▶ **PROBLEM DETAILS**
With images removed, transcribe each record exactly as it appears.

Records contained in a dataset
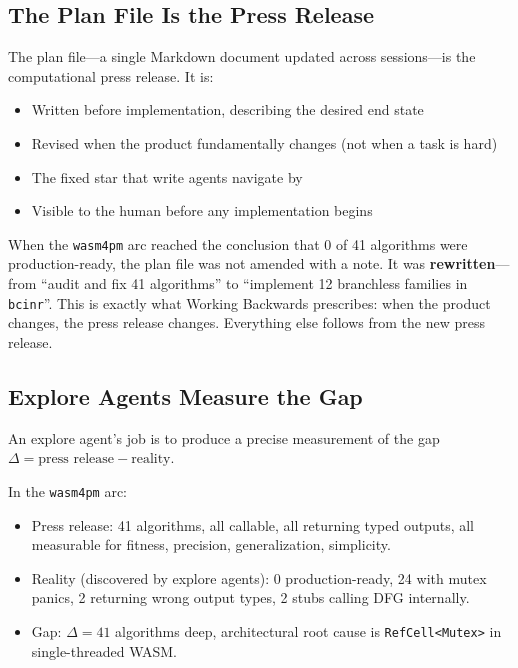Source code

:\documentclass[11pt,a4paper]{article}
\newcommand{\code}[1]{\texttt{#1}}
\newcommand{\gap}{\Delta}
\begin{document}
\subsection{The Plan File Is the Press Release}

The plan file---a single Markdown document updated across sessions---is the
computational press release.  It is:

\begin{itemize}
  \item Written before implementation, describing the desired end state
  \item Revised when the product fundamentally changes (not when a task is hard)
  \item The fixed star that write agents navigate by
  \item Visible to the human before any implementation begins
\end{itemize}

When the \code{wasm4pm} arc reached the conclusion that 0 of 41 algorithms were
production-ready, the plan file was not amended with a note.  It was
\textbf{rewritten}---from ``audit and fix 41 algorithms'' to ``implement 12
branchless families in \code{bcinr}''.  This is exactly what Working Backwards
prescribes: when the product changes, the press release changes.  Everything
else follows from the new press release.

\subsection{Explore Agents Measure the Gap}

An explore agent's job is to produce a precise measurement of the gap
$\gap = \text{press release} - \text{reality}$.

In the \code{wasm4pm} arc:

\begin{itemize}
  \item Press release: 41 algorithms, all callable, all returning typed outputs,
    all measurable for fitness, precision, generalization, simplicity.
  \item Reality (discovered by explore agents): 0 production-ready, 24 with
    mutex panics, 2 returning wrong output types, 2 stubs calling DFG
    internally.
  \item Gap: $\gap = 41$ algorithms deep, architectural root cause is
    \code{RefCell<Mutex>} in single-threaded WASM.
\end{itemize}
\end{document}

▶ **FINISHED TASK**
Source code

:\documentclass[11pt,a4paper]{article}
\newcommand{\code}[1]{\texttt{#1}}
\newcommand{\gap}{\Delta}
\begin{document}
\subsection{The Plan File Is the Press Release}

The plan file---a single Markdown document updated across sessions---is the
computational press release.  It is:

\begin{itemize}
  \item Written before implementation, describing the desired end state
  \item Revised when the product fundamentally changes (not when a task is hard)
  \item The fixed star that write agents navigate by
  \item Visible to the human before any implementation begins
\end{itemize}

When the \code{wasm4pm} arc reached the conclusion that 0 of 41 algorithms were
production-ready, the plan file was not amended with a note.  It was
\textbf{rewritten}---from ``audit and fix 41 algorithms'' to ``implement 12
branchless families in \code{bcinr}''.  This is exactly what Working Backwards
prescribes: when the product changes, the press release changes.  Everything
else follows from the new press release.

\subsection{Explore Agents Measure the Gap}

An explore agent's job is to produce a precise measurement of the gap
$\gap = \text{press release} - \text{reality}$.

In the \code{wasm4pm} arc:

\begin{itemize}
  \item Press release: 41 algorithms, all callable, all returning typed outputs,
    all measurable for fitness, precision, generalization, simplicity.
  \item Reality (discovered by explore agents): 0 production-ready, 24 with
    mutex panics, 2 returning wrong output types, 2 stubs calling DFG
    internally.
  \item Gap: $\gap = 41$ algorithms deep, architectural root cause is
    \code{RefCell<Mutex>} in single-threaded WASM.
\end{itemize}
\end{document}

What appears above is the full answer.